"""Metadata exporter API for Ray Data datasets."""

import logging
import os
from abc import ABC, abstractmethod
from dataclasses import asdict, dataclass, field, is_dataclass
from typing import TYPE_CHECKING, Any, Dict, List, Mapping, Optional, Sequence

import ray
from ray._private.event.export_event_logger import (
    EventLogType,
    check_export_api_enabled,
    get_export_event_logger,
)
from ray.core.generated.export_dataset_metadata_pb2 import (
    ExportDatasetMetadata as ProtoDatasetMetadata,
)
from ray.dashboard.modules.metrics.dashboards.common import Panel
from ray.dashboard.modules.metrics.dashboards.data_dashboard_panels import (
    OPERATOR_PANELS,
)
from ray.data._internal.execution.dataset_state import DatasetState
from ray.data.context import DataContext

if TYPE_CHECKING:
    from ray.data._internal.execution.interfaces.physical_operator import (
        PhysicalOperator,
    )
    from ray.data.context import DataContext

logger = logging.getLogger(__name__)

UNKNOWN = "unknown"

# Number of characters to truncate to when
# exporting dataset operator arguments
DEFAULT_TRUNCATION_LENGTH = 100

# NOTE: These dataclasses need to be updated in sync with the protobuf definitions in
# src/ray/protobuf/export_api/export_dataset_metadata.proto
@dataclass
class SubStage:
    """Represents a sub-stage within an operator in the DAG.

    Attributes:
        name: The name of the sub-stage.
        id: The unique identifier of the sub-stage.
    """

    name: str
    id: str


@dataclass
class Operator:
    """Represents a data processing operator in the DAG.

    Attributes:
        name: The name of the operator.
        id: The unique identifier of the operator within the DAG structure, typically
            incorporating a position or index (e.g., "ReadParquet_0").
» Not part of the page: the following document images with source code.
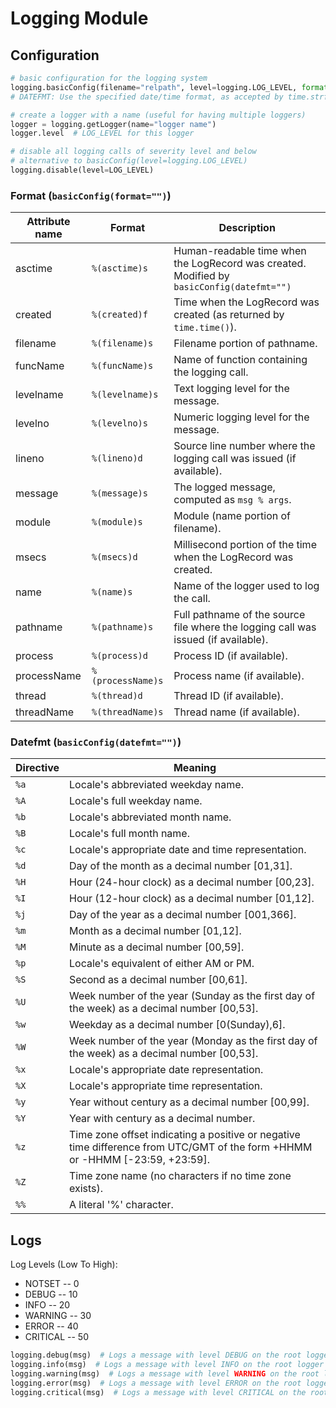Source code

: # Logging Module

## Configuration

```python
# basic configuration for the logging system
logging.basicConfig(filename="relpath", level=logging.LOG_LEVEL, format=f"message format", **kwargs)  
# DATEFMT: Use the specified date/time format, as accepted by time.strftime().

# create a logger with a name (useful for having multiple loggers)
logger = logging.getLogger(name="logger name")  
logger.level  # LOG_LEVEL for this logger

# disable all logging calls of severity level and below
# alternative to basicConfig(level=logging.LOG_LEVEL)
logging.disable(level=LOG_LEVEL)  
```

### Format (`basicConfig(format="")`)

| Attribute name | Format            | Description                                                                               |
|----------------|-------------------|-------------------------------------------------------------------------------------------|
| asctime        | `%(asctime)s`     | Human-readable time when the LogRecord was created. Modified by `basicConfig(datefmt="")` |
| created        | `%(created)f`     | Time when the LogRecord was created (as returned by `time.time()`).                       |
| filename       | `%(filename)s`    | Filename portion of pathname.                                                             |
| funcName       | `%(funcName)s`    | Name of function containing the logging call.                                             |
| levelname      | `%(levelname)s`   | Text logging level for the message.                                                       |
| levelno        | `%(levelno)s`     | Numeric logging level for the message.                                                    |
| lineno         | `%(lineno)d`      | Source line number where the logging call was issued (if available).                      |
| message        | `%(message)s`     | The logged message, computed as `msg % args`.                                             |
| module         | `%(module)s`      | Module (name portion of filename).                                                        |
| msecs          | `%(msecs)d`       | Millisecond portion of the time when the LogRecord was created.                           |
| name           | `%(name)s`        | Name of the logger used to log the call.                                                  |
| pathname       | `%(pathname)s`    | Full pathname of the source file where the logging call was issued (if available).        |
| process        | `%(process)d`     | Process ID (if available).                                                                |
| processName    | `%(processName)s` | Process name (if available).                                                              |
| thread         | `%(thread)d`      | Thread ID (if available).                                                                 |
| threadName     | `%(threadName)s`  | Thread name (if available).                                                               |

### Datefmt (`basicConfig(datefmt="")`)

| Directive | Meaning                                                                                                                      |
|-----------|------------------------------------------------------------------------------------------------------------------------------|
| `%a`      | Locale's abbreviated weekday name.                                                                                           |
| `%A`      | Locale's full weekday name.                                                                                                  |
| `%b`      | Locale's abbreviated month name.                                                                                             |
| `%B`      | Locale's full month name.                                                                                                    |
| `%c`      | Locale's appropriate date and time representation.                                                                           |
| `%d`      | Day of the month as a decimal number [01,31].                                                                                |
| `%H`      | Hour (24-hour clock) as a decimal number [00,23].                                                                            |
| `%I`      | Hour (12-hour clock) as a decimal number [01,12].                                                                            |
| `%j`      | Day of the year as a decimal number [001,366].                                                                               |
| `%m`      | Month as a decimal number [01,12].                                                                                           |
| `%M`      | Minute as a decimal number [00,59].                                                                                          |
| `%p`      | Locale's equivalent of either AM or PM.                                                                                      |
| `%S`      | Second as a decimal number [00,61].                                                                                          |
| `%U`      | Week number of the year (Sunday as the first day of the week) as a decimal number [00,53].                                   |
| `%w`      | Weekday as a decimal number [0(Sunday),6].                                                                                   |
| `%W`      | Week number of the year (Monday as the first day of the week) as a decimal number [00,53].                                   |
| `%x`      | Locale's appropriate date representation.                                                                                    |
| `%X`      | Locale's appropriate time representation.                                                                                    |
| `%y`      | Year without century as a decimal number [00,99].                                                                            |
| `%Y`      | Year with century as a decimal number.                                                                                       |
| `%z`      | Time zone offset indicating a positive or negative time difference from UTC/GMT of the form +HHMM or -HHMM [-23:59, +23:59]. |
| `%Z`      | Time zone name (no characters if no time zone exists).                                                                       |
| `%%`      | A literal '%' character.                                                                                                     |

## Logs

Log Levels (Low To High):

- NOTSET -- 0
- DEBUG -- 10
- INFO -- 20
- WARNING -- 30
- ERROR -- 40
- CRITICAL -- 50

```python
logging.debug(msg)  # Logs a message with level DEBUG on the root logger
logging.info(msg)  # Logs a message with level INFO on the root logger
logging.warning(msg)  # Logs a message with level WARNING on the root logger
logging.error(msg)  # Logs a message with level ERROR on the root logger
logging.critical(msg)  # Logs a message with level CRITICAL on the root logger
```
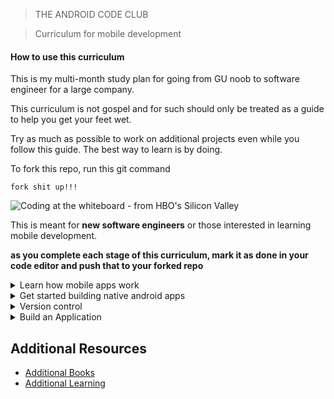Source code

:> THE ANDROID CODE CLUB

> Curriculum for mobile development

#### How to use this curriculum

This is my multi-month study plan for going from GU noob to software engineer for a large company.

This curriculum is not gospel and for such should only be treated as a guide to help you get your feet wet. 

Try as much as possible to work on additional projects even while you follow this guide. The best way to learn is by doing.

To fork this repo, run this git command
```
fork shit up!!!
```

![Coding at the whiteboard - from HBO's Silicon Valley](https://d3j2pkmjtin6ou.cloudfront.net/coding-at-the-whiteboard-silicon-valley.png)

This is meant for **new software engineers** or those interested in learning mobile development.

**as you complete each stage of this curriculum, mark it as done in your code editor and push that to your forked repo**

<details>
<summary>Learn how mobile apps work</summary>

- [ ] [MOTIVATION: An intro to mobile development](https://www.youtube.com/watch?v=DZ-rEgAWFkQ)
    - [ ] [The Future of Mobile Development](https://www.youtube.com/watch?v=Nh0F_okJAkA)
- [ ] [Web vs. Mobile development. Which should you learn?](https://www.youtube.com/watch?v=bKLx4SwuumM)
- [ ] [Native Or Cross Platform Mobile Development](https://www.youtube.com/watch?v=ezSE_UQ5UZY)


</details>

<details>

<summary>Get started building native android apps</summary>

- [ ] Pick a language (Preferably Kotlin)
    - [Java]()
    - [Kotlin]()
- [ ] Install Android Studio and learn the basics of Kotlin
- [ ] Things to consider:
    - Basics of OOP
    - [Data Structures and Algorithms]()
    - What is Gradle and how to use it


</details>

<details>

<summary>Version control</summary>

- [ ] What are version control systems
- [ ] Why should we use them
- [ ] Learn to use Git
- [ ] Get used to Github

</details>

<details>

<summary>Build an Application</summary>

- [ ] Learn to:
    - Using activities and activity lifestyles
    - Building flexible interfaces with Fragments
    - Debugging using Android studio Debugger
    - Security
    - Testing 
    - Handling app configurations
    - Using intents
    - Understand context
    - Learn Multithreading
        - Why would we need it
        - How android uses threads internally
        - How to write threaded code
        - Memory Concerns
- [ ] Why should we use them
- [ ] Learn to use Git
- [ ] Get used to Github

</details>


## Additional Resources

- [Additional Books](#additional-books)
- [Additional Learning](#additional-learning)
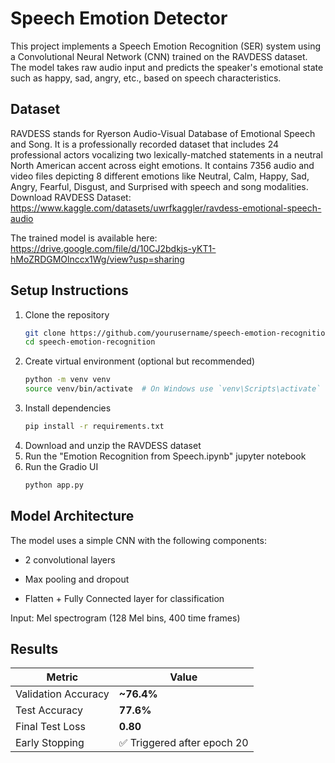 # Speech Emotion Detector

This project implements a Speech Emotion Recognition (SER) system using a Convolutional Neural Network (CNN) trained on the RAVDESS dataset. The model takes raw audio input and predicts the speaker's emotional state such as happy, sad, angry, etc., based on speech characteristics.

## Dataset
RAVDESS stands for Ryerson Audio-Visual Database of Emotional Speech and Song. It is a professionally recorded dataset that includes 24 professional actors vocalizing two lexically-matched statements in a neutral North American accent across eight emotions. It contains 7356 audio and video files depicting 8 different emotions like Neutral, Calm, Happy, Sad, Angry, Fearful, Disgust, and Surprised with speech and song modalities.
Download RAVDESS Dataset: https://www.kaggle.com/datasets/uwrfkaggler/ravdess-emotional-speech-audio

The trained model is available here: https://drive.google.com/file/d/10CJ2bdkjs-yKT1-hMoZRDGMOlnccx1Wg/view?usp=sharing

## Setup Instructions
1. Clone the repository
   ```bash
   git clone https://github.com/yourusername/speech-emotion-recognition.git
   cd speech-emotion-recognition
   ```
2. Create virtual environment (optional but recommended)
    ```bash
    python -m venv venv
    source venv/bin/activate  # On Windows use `venv\Scripts\activate`
    ```
3. Install dependencies
   ```bash
   pip install -r requirements.txt
   ```
4. Download and unzip the RAVDESS dataset
5. Run the "Emotion Recognition from Speech.ipynb" jupyter notebook
6. Run the Gradio UI
   ```bash
   python app.py
   ```
## Model Architecture
The model uses a simple CNN with the following components:

- 2 convolutional layers

- Max pooling and dropout

- Flatten + Fully Connected layer for classification

Input: Mel spectrogram (128 Mel bins, 400 time frames)

## Results 

| Metric              | Value                      |
| ------------------- | -------------------------- |
| Validation Accuracy | **\~76.4%**                |
| Test Accuracy       | **77.6%**                  |
| Final Test Loss     | **0.80**                   |
| Early Stopping      | ✅ Triggered after epoch 20 |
This is used for
            referencing operators within the DAG topology.
        uuid: The system-generated UUID of the physical operator instance. This is the
            internal unique identifier created when the operator instance is initialized
            and remains consistent throughout its lifetime.
        input_dependencies: List of operator IDs that this operator depends on for input.
        sub_stages: List of sub-stages contained within this operator.
        args: User-specified arguments associated with the operator, which may
            include configuration settings, options, or other relevant data for the operator.
        execution_start_time: The timestamp when the operator execution begins.
        execution_end_time: The timestamp when the operator execution ends.
        state: The state of the operator.
    """

    name: str
    id: str
    uuid: str
    execution_start_time: Optional[float]
    execution_end_time: Optional[float]
    state: str
    input_dependencies: List[str] = field(default_factory=list)
    sub_stages: List[SubStage] = field(default_factory=list)
    args: Dict[str, Any] = field(default_factory=dict)


@dataclass
class Topology:
    """Represents the complete structure of the operator DAG.

    Attributes:
        operators: List of all operators in the DAG.
    """

    operators: List[Operator] = field(default_factory=list)

    @staticmethod
    def create_topology_metadata(
        dag: "PhysicalOperator", op_to_id: Dict["PhysicalOperator", str]
    ) -> "Topology":
        """Create a Topology structure from the physical operator DAG.

        Args:
            dag: The operator DAG to analyze.

        Returns:
            A Topology object representing the operator DAG structure.
        """
        # Create the result structure
        result = Topology()

        # Add detailed operator information with dependencies
        for op in dag.post_order_iter():
            op_id = op_to_id[op]

            # Create operator object
            operator = Operator(
                name=op.name,
                id=op_id,
                uuid=op.id,
                input_dependencies=[
                    op_to_id[dep] for dep in op.input_dependencies if dep in op_to_id
                ],
                args=sanitize_for_struct(op._get_logical_args()),
                execution_start_time=None,
                execution_end_time=None,
                state=DatasetState.PENDING.name,
            )

            # Add sub-stages if they exist
            if hasattr(op, "_sub_progress_bar_names") and op._sub_progress_bar_names:
                for j, sub_name in enumerate(op._sub_progress_bar_names):
                    sub_stage_id = f"{op_id}_sub_{j}"
                    operator.sub_stages.append(SubStage(name=sub_name, id=sub_stage_id))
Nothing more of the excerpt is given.